──────── Source data ────────
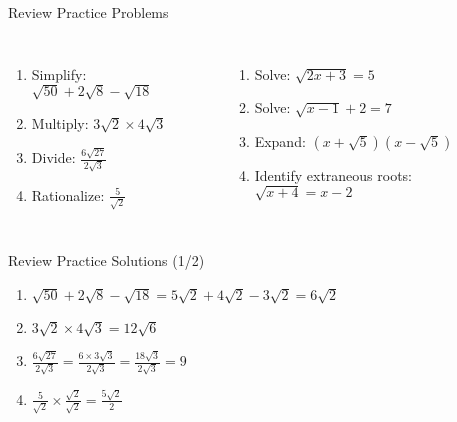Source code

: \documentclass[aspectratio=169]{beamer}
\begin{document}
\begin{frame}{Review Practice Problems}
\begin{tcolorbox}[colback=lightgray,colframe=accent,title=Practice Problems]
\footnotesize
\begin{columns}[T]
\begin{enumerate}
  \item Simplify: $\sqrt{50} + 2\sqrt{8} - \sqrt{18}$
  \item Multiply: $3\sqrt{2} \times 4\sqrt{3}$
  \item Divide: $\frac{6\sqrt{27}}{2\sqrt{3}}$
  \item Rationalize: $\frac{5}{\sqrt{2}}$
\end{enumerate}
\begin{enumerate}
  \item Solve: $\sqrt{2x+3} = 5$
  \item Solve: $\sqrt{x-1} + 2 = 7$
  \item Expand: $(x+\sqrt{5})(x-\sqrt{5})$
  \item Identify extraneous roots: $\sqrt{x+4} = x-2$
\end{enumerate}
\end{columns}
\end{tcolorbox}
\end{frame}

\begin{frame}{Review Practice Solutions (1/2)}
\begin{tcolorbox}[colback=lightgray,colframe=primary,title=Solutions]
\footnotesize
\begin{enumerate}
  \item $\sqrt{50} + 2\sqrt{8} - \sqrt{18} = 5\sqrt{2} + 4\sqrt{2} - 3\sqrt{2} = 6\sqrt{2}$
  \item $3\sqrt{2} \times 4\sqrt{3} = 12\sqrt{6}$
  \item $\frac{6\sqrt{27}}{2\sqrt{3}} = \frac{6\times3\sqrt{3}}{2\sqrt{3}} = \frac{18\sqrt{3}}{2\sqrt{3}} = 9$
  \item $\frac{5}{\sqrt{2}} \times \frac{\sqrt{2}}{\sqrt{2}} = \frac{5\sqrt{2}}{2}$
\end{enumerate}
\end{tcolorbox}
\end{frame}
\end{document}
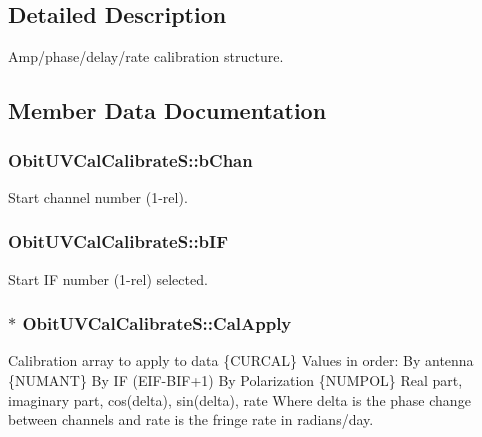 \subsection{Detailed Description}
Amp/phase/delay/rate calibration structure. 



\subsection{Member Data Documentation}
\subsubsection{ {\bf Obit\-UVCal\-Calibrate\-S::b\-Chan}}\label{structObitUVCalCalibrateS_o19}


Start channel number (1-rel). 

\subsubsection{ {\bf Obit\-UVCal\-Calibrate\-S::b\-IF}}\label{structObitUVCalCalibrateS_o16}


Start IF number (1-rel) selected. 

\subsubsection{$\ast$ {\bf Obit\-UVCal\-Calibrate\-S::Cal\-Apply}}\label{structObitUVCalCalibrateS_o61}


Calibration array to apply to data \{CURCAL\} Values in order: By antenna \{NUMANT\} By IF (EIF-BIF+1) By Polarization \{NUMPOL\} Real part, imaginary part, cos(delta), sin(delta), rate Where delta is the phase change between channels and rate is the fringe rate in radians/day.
────────
Omitting the pictures, repeat all entries exactly.

| Expected output |
Source code

: \documentclass[aspectratio=169]{beamer}
\begin{document}
\begin{frame}{Review Practice Problems}
\begin{tcolorbox}[colback=lightgray,colframe=accent,title=Practice Problems]
\footnotesize
\begin{columns}[T]
\begin{enumerate}
  \item Simplify: $\sqrt{50} + 2\sqrt{8} - \sqrt{18}$
  \item Multiply: $3\sqrt{2} \times 4\sqrt{3}$
  \item Divide: $\frac{6\sqrt{27}}{2\sqrt{3}}$
  \item Rationalize: $\frac{5}{\sqrt{2}}$
\end{enumerate}
\begin{enumerate}
  \item Solve: $\sqrt{2x+3} = 5$
  \item Solve: $\sqrt{x-1} + 2 = 7$
  \item Expand: $(x+\sqrt{5})(x-\sqrt{5})$
  \item Identify extraneous roots: $\sqrt{x+4} = x-2$
\end{enumerate}
\end{columns}
\end{tcolorbox}
\end{frame}

\begin{frame}{Review Practice Solutions (1/2)}
\begin{tcolorbox}[colback=lightgray,colframe=primary,title=Solutions]
\footnotesize
\begin{enumerate}
  \item $\sqrt{50} + 2\sqrt{8} - \sqrt{18} = 5\sqrt{2} + 4\sqrt{2} - 3\sqrt{2} = 6\sqrt{2}$
  \item $3\sqrt{2} \times 4\sqrt{3} = 12\sqrt{6}$
  \item $\frac{6\sqrt{27}}{2\sqrt{3}} = \frac{6\times3\sqrt{3}}{2\sqrt{3}} = \frac{18\sqrt{3}}{2\sqrt{3}} = 9$
  \item $\frac{5}{\sqrt{2}} \times \frac{\sqrt{2}}{\sqrt{2}} = \frac{5\sqrt{2}}{2}$
\end{enumerate}
\end{tcolorbox}
\end{frame}
\end{document}
 \subsection{Detailed Description}
Amp/phase/delay/rate calibration structure. 



\subsection{Member Data Documentation}
\subsubsection{ {\bf Obit\-UVCal\-Calibrate\-S::b\-Chan}}\label{structObitUVCalCalibrateS_o19}


Start channel number (1-rel). 

\subsubsection{ {\bf Obit\-UVCal\-Calibrate\-S::b\-IF}}\label{structObitUVCalCalibrateS_o16}


Start IF number (1-rel) selected. 

\subsubsection{$\ast$ {\bf Obit\-UVCal\-Calibrate\-S::Cal\-Apply}}\label{structObitUVCalCalibrateS_o61}


Calibration array to apply to data \{CURCAL\} Values in order: By antenna \{NUMANT\} By IF (EIF-BIF+1) By Polarization \{NUMPOL\} Real part, imaginary part, cos(delta), sin(delta), rate Where delta is the phase change between channels and rate is the fringe rate in radians/day.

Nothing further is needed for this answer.